Installing Project Server using AutoSPInstaller

Wow!  For years I have been building PowerShell scripts to install and configure SharePoint and Project server.  It has worked well and have learned a lot about PowerShell in doing so.   However, I recently discovered a tool in CodePlex called AutoSPInstaller.   http://autospinstaller.codeplex.com/

My first reaction to this tool was the same as using SharePoint Products Configuration Wizard.  It couldn’t be that good and all being executed behind code.   When I finally looked at AutoSPInstaller and discovered that it was all based on PowerShell.  This perk my interested.

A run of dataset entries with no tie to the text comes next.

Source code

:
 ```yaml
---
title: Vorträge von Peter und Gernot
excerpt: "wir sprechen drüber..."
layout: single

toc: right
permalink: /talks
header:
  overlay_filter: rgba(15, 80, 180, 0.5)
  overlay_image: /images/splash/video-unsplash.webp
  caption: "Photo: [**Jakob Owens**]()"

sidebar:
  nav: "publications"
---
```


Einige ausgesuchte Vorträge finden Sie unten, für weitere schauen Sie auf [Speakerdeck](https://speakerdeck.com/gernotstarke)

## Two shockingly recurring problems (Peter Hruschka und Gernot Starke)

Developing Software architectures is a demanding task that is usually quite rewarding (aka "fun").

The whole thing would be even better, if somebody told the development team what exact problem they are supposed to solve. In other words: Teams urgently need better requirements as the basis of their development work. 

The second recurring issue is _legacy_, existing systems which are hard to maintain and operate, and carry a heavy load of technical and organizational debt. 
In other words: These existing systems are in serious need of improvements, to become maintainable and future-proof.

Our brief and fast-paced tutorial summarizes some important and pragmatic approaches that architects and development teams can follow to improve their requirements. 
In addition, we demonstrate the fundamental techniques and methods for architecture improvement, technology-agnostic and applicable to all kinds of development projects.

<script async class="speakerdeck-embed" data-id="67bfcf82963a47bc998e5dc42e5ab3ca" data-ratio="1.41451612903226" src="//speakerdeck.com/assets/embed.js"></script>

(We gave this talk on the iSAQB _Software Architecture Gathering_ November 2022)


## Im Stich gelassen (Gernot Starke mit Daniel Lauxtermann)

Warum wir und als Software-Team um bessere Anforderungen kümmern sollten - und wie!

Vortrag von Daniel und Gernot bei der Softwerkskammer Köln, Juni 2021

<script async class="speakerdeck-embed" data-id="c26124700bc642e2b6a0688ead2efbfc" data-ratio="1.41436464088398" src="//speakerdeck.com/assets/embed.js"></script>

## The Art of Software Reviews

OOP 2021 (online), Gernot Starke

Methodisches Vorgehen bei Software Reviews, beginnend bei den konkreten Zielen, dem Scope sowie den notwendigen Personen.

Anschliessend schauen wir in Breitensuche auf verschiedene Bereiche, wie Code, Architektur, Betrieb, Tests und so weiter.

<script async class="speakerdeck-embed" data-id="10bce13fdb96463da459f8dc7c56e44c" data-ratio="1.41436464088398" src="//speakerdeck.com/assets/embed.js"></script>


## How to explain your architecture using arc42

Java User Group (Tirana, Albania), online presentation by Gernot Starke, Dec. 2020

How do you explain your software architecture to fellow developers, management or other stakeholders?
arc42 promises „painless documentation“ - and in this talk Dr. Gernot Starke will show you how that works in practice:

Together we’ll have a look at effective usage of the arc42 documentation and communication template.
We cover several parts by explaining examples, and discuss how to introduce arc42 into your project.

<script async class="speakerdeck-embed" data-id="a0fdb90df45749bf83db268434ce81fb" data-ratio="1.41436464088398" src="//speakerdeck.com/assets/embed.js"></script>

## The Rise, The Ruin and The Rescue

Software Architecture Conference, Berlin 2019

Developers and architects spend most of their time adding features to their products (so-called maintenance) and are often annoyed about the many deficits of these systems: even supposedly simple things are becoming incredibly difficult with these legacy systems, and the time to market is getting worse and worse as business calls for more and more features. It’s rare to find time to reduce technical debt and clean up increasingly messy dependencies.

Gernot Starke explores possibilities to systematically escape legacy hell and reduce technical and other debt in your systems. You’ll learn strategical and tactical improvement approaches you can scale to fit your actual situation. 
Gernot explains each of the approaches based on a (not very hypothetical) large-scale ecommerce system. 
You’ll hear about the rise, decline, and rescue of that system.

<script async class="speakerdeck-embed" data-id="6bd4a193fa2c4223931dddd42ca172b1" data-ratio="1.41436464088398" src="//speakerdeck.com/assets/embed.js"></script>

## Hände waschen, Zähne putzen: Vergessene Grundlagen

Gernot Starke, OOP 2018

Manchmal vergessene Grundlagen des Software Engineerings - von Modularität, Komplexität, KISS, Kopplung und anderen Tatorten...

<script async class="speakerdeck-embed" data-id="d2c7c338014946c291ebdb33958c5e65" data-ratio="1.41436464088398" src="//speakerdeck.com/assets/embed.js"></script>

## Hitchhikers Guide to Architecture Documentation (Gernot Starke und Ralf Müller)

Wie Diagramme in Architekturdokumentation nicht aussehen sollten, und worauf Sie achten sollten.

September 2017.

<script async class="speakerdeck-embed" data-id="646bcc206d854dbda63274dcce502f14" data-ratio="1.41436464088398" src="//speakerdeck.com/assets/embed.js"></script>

My first few attempts using AutoSPInstaller failed for me and my reaction was not very good.  However, I kept hearing about how others were using it and so I decided to give it another chance only this time, I took a little time in reading the documentation.  After examining the PowerShell code and using the “Build Farm” tool found at https://autospinstaller.com/ and with a successful installation of SharePoint and a configuration of SharePoint Farm; I WAS SOLD.

This is one of the best tools I have seen for building a SharePoint farm and documenting the farm.  And it also configures other useful items to make your farm more robust such as setting up SQL alias and disabling the loop check.  And it works for SharePoint and Project server 2010, 2013 and 2016.  I am consistently build different SharePoint scenarios in my lab and AutoSPInstaller automates the process of setting it up.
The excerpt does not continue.